My work involves movement: hence, it also entails space and time, changes, life, history.
I perceive an overwhelming beauty in processes of movement and change. We only have to take a simple change like light into darkness. It displays such an amazing amount of spatial, physical and psychological aspects that it may be likened to a journey from one world into another.
I'm particularly fascinated by the intangibility of all the subtle movements lying in be tween these extremes.
In the case of theater, music and dance, these kinds of changes and movements are mostly used as means towards narrating a story. Although they constitute the actual story in my work, they are in fact metaphors of life itself.
Initially my work focused on the movements of my own body; transformations that are subject to a stringent formal and temporal process and that gradually tauten my relaxed body.
The sensation of such a movement is that of an adventurous physical and mental journey through time.
A composition of this sort — lasting but several minutes — consists of only two elements: body outline and strength, change and time.
The nature of this process causes me to concentrate on these elements alone, or carrying it even further, forces me to concentrate on these elements. I feel that, as a result, it creates an aura and I strive towards compressing the elements I wish to deal with into a sculpture of concentration.
It is in fact this quest for perfection that, to my mind, is the quintessence of every work of art. The searching acts as a kind of leitmotif throughout my work: each element should contribute as much as possible to the concept, in an eternal attempt to capture the impalpable.
It is a constant battle with the composition's elements.

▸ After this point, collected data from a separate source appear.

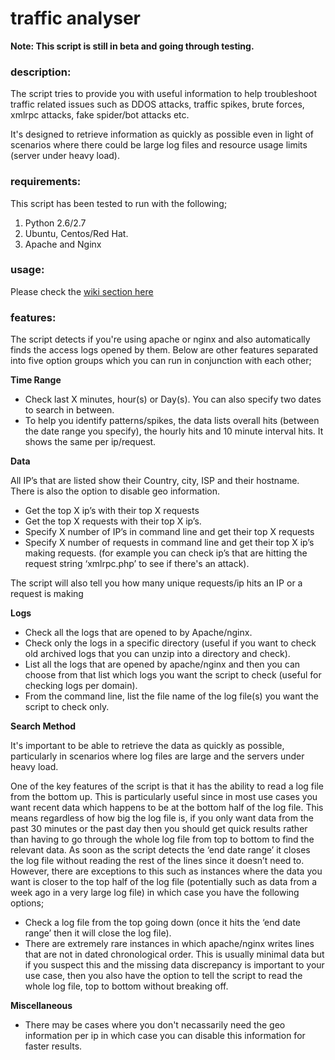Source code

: # traffic analyser

**Note: This script is still in beta and going through testing.**

### description:

The script tries to provide you with useful information to help troubleshoot traffic related issues such as DDOS attacks, traffic spikes, brute forces, xmlrpc attacks, fake spider/bot attacks etc. 

It's designed to retrieve information as quickly as possible even in light of scenarios where there could be large log files and resource usage limits (server under heavy load).

### requirements:

This script has been tested to run with the following;

1. Python 2.6/2.7
1. Ubuntu, Centos/Red Hat.
1. Apache and Nginx

### usage:

Please check the [wiki section here](https://github.com/tahz7/traffic_analyser/wiki/0.-Usage)

### features:

The script detects if you're using apache or nginx and also automatically finds the access logs opened by them. 
Below are other features separated into five option groups which you can run in conjunction with each other;
 
**Time Range**
 
* Check last X minutes, hour(s) or Day(s). You can also specify two dates to search in between.
* To help you identify patterns/spikes, the data lists overall hits (between the date range you specify), the hourly hits and 10 minute interval hits. It shows the same per ip/request.
 
**Data**
 
All IP’s that are listed show their Country, city, ISP and their hostname. There is also the option to disable geo information.
 
* Get the top X ip’s with their top X requests 
* Get the top X requests with their top X ip’s.
* Specify X number of IP’s in command line and get their top X requests
* Specify X number of requests in command line and get their top X ip’s making requests.  (for example you can check ip’s that are hitting the request string ‘xmlrpc.php’ to see if there's an attack).

The script will also tell you how many unique requests/ip hits an IP or a request is making
 
**Logs**
 
* Check all the logs that are opened to by Apache/nginx.
* Check only the logs in a specific directory (useful if you want to check old archived logs that you can unzip into a directory and check).
* List all the logs that are opened by apache/nginx and then you can choose from that list which logs you want the script to check (useful for checking logs per domain).
* From the command line, list the file name of the log file(s) you want the script to check only.
 
**Search Method**
 
It's important to be able to retrieve the data as quickly as possible, particularly in scenarios where log files are large and the servers under heavy load.

One of the key features of the script is that it has the ability to read a log file from the bottom up. This is particularly useful since in most use cases you want recent data which happens to be at the bottom half of the log file. This means regardless of how big the log file is, if you only want data from the past 30 minutes or the past day then you should get quick results rather than having to go through the whole log file from top to bottom to find the relevant data. As soon as the script detects the ‘end date range’ it closes the log file without reading the rest of the lines since it doesn’t need to. However, there are exceptions to this such as instances where the data you want is closer to the top half of the log file (potentially such as data from a week ago in a very large log file) in which case you have the following options;
 
* Check a log file from the top going down (once it hits the ‘end date range’ then it will close the log file).
* There are extremely rare instances in which apache/nginx writes lines that are not in dated chronological order. This is usually minimal data but if you suspect this and the missing data discrepancy is important to your use case, then you also have the option to tell the script to read the whole log file, top to bottom without breaking off.

**Miscellaneous**

* There may be cases where you don't necassarily need the geo information per ip in which case you can disable this information for faster results. 
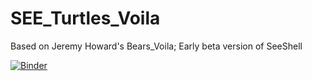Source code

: # SEE_Turtles_Voila
 Based on Jeremy Howard's Bears_Voila; Early beta version of SeeShell

[![Binder](https://mybinder.org/badge_logo.svg)](https://mybinder.org/v2/gh/RobillardA/SEE_Turtles_Voila/main?urlpath=%2Fvoila%2Frender%2FTooRare_Voila.ipynb)
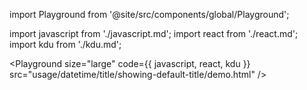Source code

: import Playground from '@site/src/components/global/Playground';

import javascript from './javascript.md';
import react from './react.md';
import kdu from './kdu.md';

<Playground size="large" code={{ javascript, react, kdu }} src="usage/datetime/title/showing-default-title/demo.html" />
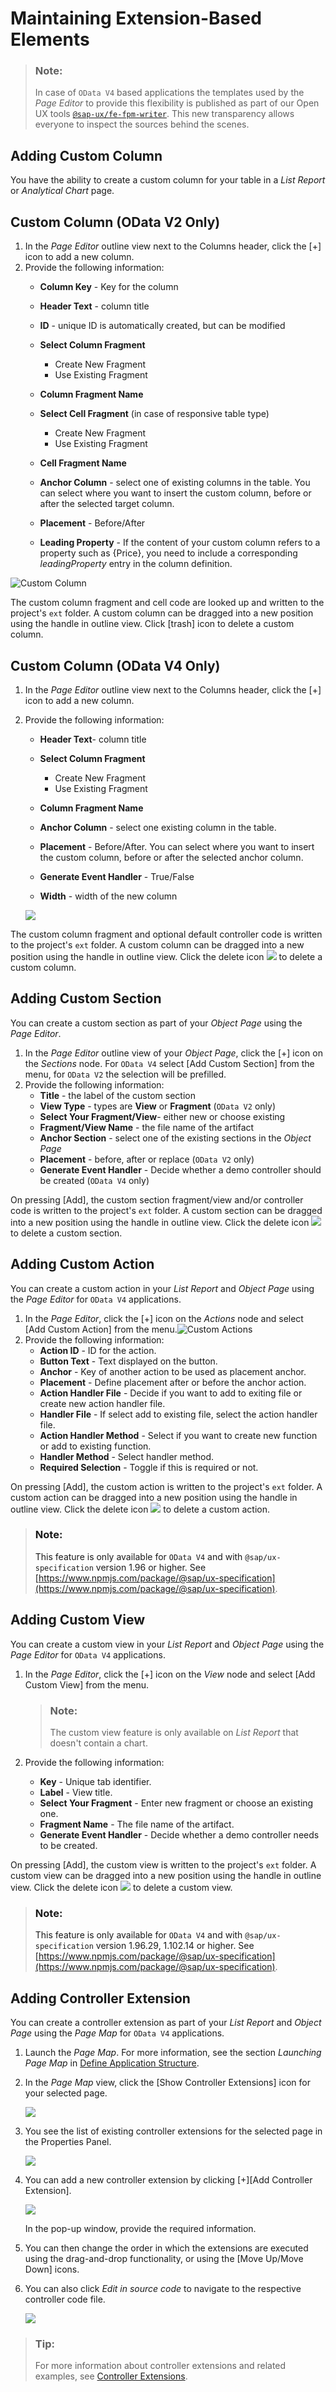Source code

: <!-- loio02172d2bb461469f83c18c834613232c -->

# Maintaining Extension-Based Elements

> ### Note:  
> In case of `OData V4` based applications the templates used by the *Page Editor* to provide this flexibility is published as part of our Open UX tools [`@sap-ux/fe-fpm-writer`](https://github.com/SAP/open-ux-tools/blob/main/packages/fe-fpm-writer/README.md). This new transparency allows everyone to inspect the sources behind the scenes.

<a name="loioa95f614fdbff4c60baa6467c913b6d44"/>

<!-- loioa95f614fdbff4c60baa6467c913b6d44 -->

## Adding Custom Column

You have the ability to create a custom column for your table in a *List Report* or *Analytical Chart* page.



<a name="loioa95f614fdbff4c60baa6467c913b6d44__section_ur2_br3_wnb"/>

## Custom Column \(OData V2 Only\)

1.  In the *Page Editor* outline view next to the Columns header, click the [\+\] icon to add a new column.
2.  Provide the following information:
    -   **Column Key** - Key for the column
    -   **Header Text** - column title
    -   **ID** - unique ID is automatically created, but can be modified
    -   **Select Column Fragment**
        -   Create New Fragment
        -   Use Existing Fragment

    -   **Column Fragment Name**
    -   **Select Cell Fragment** \(in case of responsive table type\)
        -   Create New Fragment
        -   Use Existing Fragment

    -   **Cell Fragment Name**
    -   **Anchor Column** - select one of existing columns in the table. You can select where you want to insert the custom column, before or after the selected target column.
    -   **Placement** - Before/After
    -   **Leading Property** - If the content of your custom column refers to a property such as \{Price\}, you need to include a corresponding *leadingProperty* entry in the column definition.


![Custom Column](images/FIORI_TOOLS_CUSTOM_COLUMN_a723f6d.png)

The custom column fragment and cell code are looked up and written to the project's `ext` folder. A custom column can be dragged into a new position using the handle in outline view. Click [trash\] icon to delete a custom column.



<a name="loioa95f614fdbff4c60baa6467c913b6d44__section_tnr_243_rsb"/>

## Custom Column \(OData V4 Only\)

1.  In the *Page Editor* outline view next to the Columns header, click the [\+\] icon to add a new column.
2.  Provide the following information:

    -   **Header Text**- column title
    -   **Select Column Fragment**
        -   Create New Fragment
        -   Use Existing Fragment

    -   **Column Fragment Name**
    -   **Anchor Column** - select one existing column in the table.
    -   **Placement** - Before/After. You can select where you want to insert the custom column, before or after the selected anchor column.
    -   **Generate Event Handler** - True/False
    -   **Width** - width of the new column

    ![](images/FIORI_TOOLS_CUSTOM_COLUMN_V4_bbd04e3.png)


The custom column fragment and optional default controller code is written to the project's `ext` folder. A custom column can be dragged into a new position using the handle in outline view. Click the delete icon ![](../Project-Functions/images/Delete_icon_VS_Code_86e90a9.png) to delete a custom column.

<a name="loiode514dafa2364693baeabbb40d564006"/>

<!-- loiode514dafa2364693baeabbb40d564006 -->

## Adding Custom Section

You can create a custom section as part of your *Object Page* using the *Page Editor*.

1.  In the *Page Editor* outline view of your *Object Page*, click the [\+\] icon on the *Sections* node. For `OData V4` select [Add Custom Section\] from the menu, for `OData V2` the selection will be prefilled.
2.  Provide the following information:
    -   **Title** - the label of the custom section
    -   **View Type** - types are **View** or **Fragment** \(`OData V2` only\)
    -   **Select Your Fragment/View**- either new or choose existing
    -   **Fragment/View Name** - the file name of the artifact
    -   **Anchor Section** - select one of the existing sections in the *Object Page*
    -   **Placement** - before, after or replace \(`OData V2` only\)
    -   **Generate Event Handler** - Decide whether a demo controller should be created \(`OData V4` only\)


On pressing [Add\], the custom section fragment/view and/or controller code is written to the project's `ext` folder. A custom section can be dragged into a new position using the handle in outline view. Click the delete icon ![](../Project-Functions/images/Delete_icon_VS_Code_86e90a9.png) to delete a custom section.

<a name="loio76374b198e514b39a96176094bb8aa1b"/>

<!-- loio76374b198e514b39a96176094bb8aa1b -->

## Adding Custom Action

You can create a custom action in your *List Report* and *Object Page* using the *Page Editor* for `OData V4` applications.

1.  In the *Page Editor*, click the [\+\] icon on the *Actions* node and select [Add Custom Action\] from the menu.![Custom Actions](images/FIORI_TOOLS_CUSTOM_ACTION_9d8cc49.png)
2.  Provide the following information:
    -   **Action ID** - ID for the action.
    -   **Button Text** - Text displayed on the button.
    -   **Anchor** - Key of another action to be used as placement anchor.
    -   **Placement** - Define placement after or before the anchor action.
    -   **Action Handler File** - Decide if you want to add to exiting file or create new action handler file.
    -   **Handler File** - If select add to existing file, select the action handler file.
    -   **Action Handler Method** - Select if you want to create new function or add to existing function.
    -   **Handler Method** - Select handler method.
    -   **Required Selection** - Toggle if this is required or not.


On pressing [Add\], the custom action is written to the project's `ext` folder. A custom action can be dragged into a new position using the handle in outline view. Click the delete icon ![](../Project-Functions/images/Delete_icon_VS_Code_86e90a9.png) to delete a custom action.

> ### Note:  
> This feature is only available for `OData V4` and with `@sap/ux-specification` version 1.96 or higher. See [https://www.npmjs.com/package/@sap/ux-specification](https://www.npmjs.com/package/@sap/ux-specification).

<a name="loiodbb5c734f310444a93a612e3db4b9b97"/>

<!-- loiodbb5c734f310444a93a612e3db4b9b97 -->

## Adding Custom View

You can create a custom view in your *List Report* and *Object Page* using the *Page Editor* for `OData V4` applications.

1.  In the *Page Editor*, click the [\+\] icon on the *View* node and select [Add Custom View\] from the menu.

    > ### Note:  
    > The custom view feature is only available on *List Report* that doesn't contain a chart.

2.  Provide the following information:
    -   **Key** - Unique tab identifier.
    -   **Label** - View title.
    -   **Select Your Fragment** - Enter new fragment or choose an existing one.
    -   **Fragment Name** - The file name of the artifact.
    -   **Generate Event Handler** - Decide whether a demo controller needs to be created.


On pressing [Add\], the custom view is written to the project's `ext` folder. A custom view can be dragged into a new position using the handle in outline view. Click the delete icon ![](../Project-Functions/images/Delete_icon_VS_Code_86e90a9.png) to delete a custom view.

> ### Note:  
> This feature is only available for `OData V4` and with `@sap/ux-specification` version 1.96.29, 1.102.14 or higher. See [https://www.npmjs.com/package/@sap/ux-specification](https://www.npmjs.com/package/@sap/ux-specification).

<a name="loiofe286b8483f84963877e44d4c817b0ed"/>

<!-- loiofe286b8483f84963877e44d4c817b0ed -->

## Adding Controller Extension

You can create a controller extension as part of your *List Report* and *Object Page* using the *Page Map* for `OData V4` applications.

1.  Launch the *Page Map*. For more information, see the section *Launching Page Map* in [Define Application Structure](define-application-structure-bae38e6.md).

2.  In the *Page Map* view, click the [Show Controller Extensions\] icon for your selected page.

    ![](images/Show_Controller_Extensions_in_Page_Map_View_d520940.png)

3.  You see the list of existing controller extensions for the selected page in the Properties Panel.

    ![](images/Fiori_Tools_Existing_Controller_Extensions_bc94fdc.png)

4.  You can add a new controller extension by clicking [\+\][Add Controller Extension\].

    ![](images/Fiori_Tools_Add_Controller_Extension_3458923.png)

    In the pop-up window, provide the required information.

5.  You can then change the order in which the extensions are executed using the drag-and-drop functionality, or using the [Move Up/Move Down\] icons.

6.  You can also click *Edit in source code* to navigate to the respective controller code file.

    ![](images/Fiori_Tools_Add_Controller_Extension_-_Edit_In_Source_Code_ceabfdc.png)


> ### Tip:  
> For more information about controller extensions and related examples, see [Controller Extensions](https://sapui5.hana.ondemand.com/test-resources/sap/fe/core/fpmExplorer/index.html#/controllerExtensions/controllerExtensionsOverview/guidanceControllerExtensions).


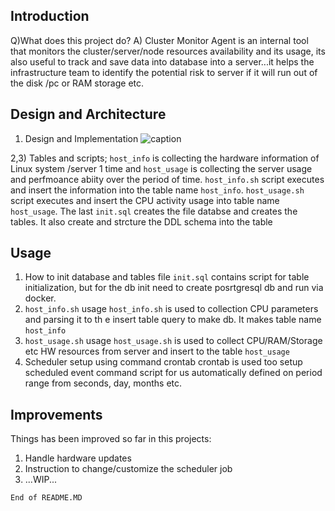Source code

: ## Introduction
Q)What does this project do?
A) Cluster Monitor Agent is an internal tool that monitors the cluster/server/node resources availability   and its usage, its also useful to track and save data into database into a server...it helps the infrastructure team to identify the potential risk to server if it will run out of the disk /pc or RAM storage etc.

## Design and Architecture

1) Design and Implementation
![caption](https://github.com/sumitJRVS/linux-usage-agent/blob/master/Diagram.jpg)

2,3) Tables and scripts; `host_info` is collecting the hardware information of Linux system /server 1 time and `host_usage` is collecting the server usage and perfmoance abiity over the period of time. `host_info.sh` script executes and insert the information into the table name `host_info`. `host_usage.sh` script executes and insert the CPU activity usage into table name `host_usage`. The last `init.sql` creates the file databse and creates the tables. It also create and strcture the DDL schema into the table



## Usage
1) How to init database and tables
        file `init.sql` contains script for table initialization, but for the db init need to create posrtgresql db and run via docker.
2) `host_info.sh` usage
        `host_info.sh` is used to collection CPU parameters and parsing it to th
e insert table query to make db. It makes table name `host_info`
3) `host_usage.sh` usage
        `host_usage.sh` is used to collect CPU/RAM/Storage etc HW resources from
 server and insert to the table `host_usage`
4) Scheduler setup using command crontab
        crontab is used too setup scheduled event command script for us automatically defined on period range from seconds, day, months etc.


## Improvements
Things has been improved so far in this projects:
1) Handle hardware updates
2) Instruction to change/customize the scheduler job
3) ...WIP...

`End of README.MD`


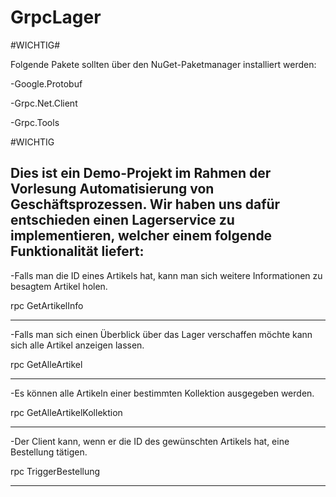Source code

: # GrpcLager

#WICHTIG# 

Folgende Pakete sollten über den NuGet-Paketmanager installiert werden:

-Google.Protobuf

-Grpc.Net.Client

-Grpc.Tools

#WICHTIG


Dies ist ein Demo-Projekt im Rahmen der Vorlesung Automatisierung von Geschäftsprozessen.
Wir haben uns dafür entschieden einen Lagerservice zu implementieren, welcher einem folgende Funktionalität liefert:
---------------------------------------------------------------------------------------------------------------------

-Falls man die ID eines Artikels hat, kann man sich weitere Informationen zu besagtem Artikel holen.

rpc GetArtikelInfo

---------------------------------------------------------------------------------------------------------------------

-Falls man sich einen Überblick über das Lager verschaffen möchte kann sich alle Artikel anzeigen lassen.

rpc GetAlleArtikel

---------------------------------------------------------------------------------------------------------------------

-Es können alle Artikeln einer bestimmten Kollektion ausgegeben werden.

rpc GetAlleArtikelKollektion

---------------------------------------------------------------------------------------------------------------------

-Der Client kann, wenn er die ID des gewünschten Artikels hat, eine Bestellung tätigen.

rpc TriggerBestellung

---------------------------------------------------------------------------------------------------------------------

Every new composition requires one to redefine the subject and determine the existential and non-existential factors.
I also touch upon the traditional forms of expression of past centuries: rituals, theater, architecture, dance, vocals, drums, music.
At the same time I long to establish contact with these traditions; history plays a major role in every composition.
These initial body changes occasioned a greater involvement with space, both on an architectural and on a cosmic level.
My body (physical strength) functions as a central motor for a spatial and temporal movement.
The compositions become encounters between human and other sources of energy: light, clouds, waves, the wind.
In a further stage I no longer consider it essential that I myself am actually performing the composition, and I invite other people to participate in the composition.
What remains is pure form, both in space and in time, whereby I act as a designer and organizer.
However, by making the composition dependent on other people, it grows more vulnerable, unstable, but also livelier.
To me, it is precisely this instability and vivaciousness that create the movement's monumentality.
In the end, the quest for space and freedom is what matters most, even if the shape is strict and symmetrical.
"Clouds" and "waves" are about the only words that are available to me as titles for my pieces. But don't they also describe unstable and poetic occurrences?
This dichotomy is perhaps a part of the Dutch tradition of art: land of the sea, clouds, rains, whilst at the same time being so small and orderly in symmetrical and rhythmic lines and spaces (I'm referring to Mondrian).



TRANSFORMATIONS
Starting from an upright, relaxed position, I add a simple alteration to of my physical posture, until I've attained a state of extreme tension.
Afterwards, the shape and tension diminish until the initial position is resumed.
I approach the completion of the entire process as slowly as possible and with the utmost degree of concentration.